Contudo, concordamos com França Pitão ao criticar a redação da referida lei, acusando-a de trazer redundância nas expressões “comunhão de mesa e habitação” e “vivência em comum de entreajuda ou de partilha de recursos”, pois desnecessária a expressão “vivência em comum” da parte ‘b’ do dispositivo legal, uma vez que a primeira expressão já pressupõe a outra. Em palavras de Pitão:

De facto, o preceito começa por considerar que a economia comum é a situação de pessoas que vivam em comunhão de mesa e habitação. Tal significa, obviamente, que as pessoas em causa têm de manter entre si uma vivência comum, sob pena de se destruir aquele conceito. Assim, não se entende a necessidade de o legislador reafirmar a vivência comum, quando é certo que se impõe como princípio que vivem em comunhão de mesa e habitação.[24]

No entanto, o legislador quis reforçar o requisito em apreço, significando, como dito acima, “que as pessoas devam residir na mesma casa, suportando, em conjunto, as despesas de habitação e alimentação (partilha de recursos), desenvolvendo também uma relação de ‘entreajuda’, contribuindo ambas com apoio psicológico, solidariedade, afeto, companheirismo.”[25]

1.1.3. Maioridade (maior de 18 anos)

A maioridade é um dos requisitos para a caracterização da união em economia comum, cuja previsão está no artigo 2º, 2, da Lei nº 6/2001.

A lei dispõe que todas as pessoas que vivam nessas condições são protegidas “desde que pelo menos uma delas seja maior de idade”,[26] leia-se, maior de 18 anos, que é a maioridade reconhecida no direito português (artigo 130º, CCpt).

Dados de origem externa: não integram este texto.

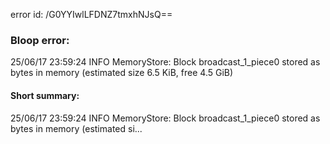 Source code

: error id: /G0YYIwlLFDNZ7tmxhNJsQ==
### Bloop error:

25/06/17 23:59:24 INFO MemoryStore: Block broadcast_1_piece0 stored as bytes in memory (estimated size 6.5 KiB, free 4.5 GiB)
#### Short summary: 

25/06/17 23:59:24 INFO MemoryStore: Block broadcast_1_piece0 stored as bytes in memory (estimated si...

Há quem defenda que essa maioridade seja necessária, a fim de que haja um responsável pela família, inclusive monetariamente, no entanto, há controvérsias, vez que a lei foi feita com o intuito de proteção, para conceder direitos a esse agrupamento social e, em havendo restrição de idade, há contradição com a ratio legis, além de violar a Constituição portuguesa, que no artigo 13, apregoa a igualdade de direitos para todos os cidadãos.

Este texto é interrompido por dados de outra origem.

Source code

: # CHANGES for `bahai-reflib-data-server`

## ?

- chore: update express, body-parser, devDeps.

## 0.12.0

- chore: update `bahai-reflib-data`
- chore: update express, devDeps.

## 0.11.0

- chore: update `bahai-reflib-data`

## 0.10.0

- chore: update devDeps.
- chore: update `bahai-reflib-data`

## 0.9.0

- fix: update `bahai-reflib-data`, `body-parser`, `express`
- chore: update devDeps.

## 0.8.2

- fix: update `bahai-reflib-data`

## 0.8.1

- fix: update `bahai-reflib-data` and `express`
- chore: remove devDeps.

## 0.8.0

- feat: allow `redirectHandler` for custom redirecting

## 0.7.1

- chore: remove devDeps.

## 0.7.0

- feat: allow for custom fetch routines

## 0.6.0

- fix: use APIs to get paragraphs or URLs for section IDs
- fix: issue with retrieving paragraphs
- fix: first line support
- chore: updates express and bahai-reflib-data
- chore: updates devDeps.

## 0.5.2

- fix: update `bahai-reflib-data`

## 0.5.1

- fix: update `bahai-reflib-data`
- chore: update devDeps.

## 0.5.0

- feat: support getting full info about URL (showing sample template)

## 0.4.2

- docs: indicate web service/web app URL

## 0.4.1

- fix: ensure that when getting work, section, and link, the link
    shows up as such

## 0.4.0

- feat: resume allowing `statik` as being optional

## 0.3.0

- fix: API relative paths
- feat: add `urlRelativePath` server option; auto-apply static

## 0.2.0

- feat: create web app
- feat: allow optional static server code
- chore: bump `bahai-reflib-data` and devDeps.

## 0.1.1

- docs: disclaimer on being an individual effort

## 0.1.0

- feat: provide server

Nesse sentido, a melhor solução parece ser a de se fazer uma interpretação conforme a constituição, superando-se essa exigência pelos institutos protecionistas do menor, adequados a cada caso, como a assistência, a representação legal, a emancipação, de modo a permitir o gozo do direito pelo menor, quando possível (por exemplo, o menor do nº 2 do artigo 1093º do CCpt). Comunga desse pensamento, o jurista português França Pitão.[27]

No Brasil, o menor emancipado pode praticar todos os atos da vida civil, e o menor que trabalha (artigo 7º, XXXIII, da CLT), tanto por contrato de trabalho (jovens entre 16 a 18 anos) quanto por contrato de aprendizagem (a partir de 14 anos) pode usufruir de todos os direitos laborais, e, por outro lado, também é obrigado a declarar renda perante o fisco.

Os menores absolutamente incapazes são apenas aqueles que têm 16 anos incompletos. Aqueles entre 16 e 18 são relativamente capazes, podem, assistidos, praticar alguns atos da vida civil (artigos 4º e 5º, do CC/br), portanto, mutatis mutandis, para esses menores não há incompatibilidade com o gozo dos direitos previstos para quem convive em regime de economia comum, os que trabalham, por exemplo, podem, perfeitamente, fazer uso do gozo de férias, conjuntamente com seu convivente, como também fazer declaração conjunta de imposto renda.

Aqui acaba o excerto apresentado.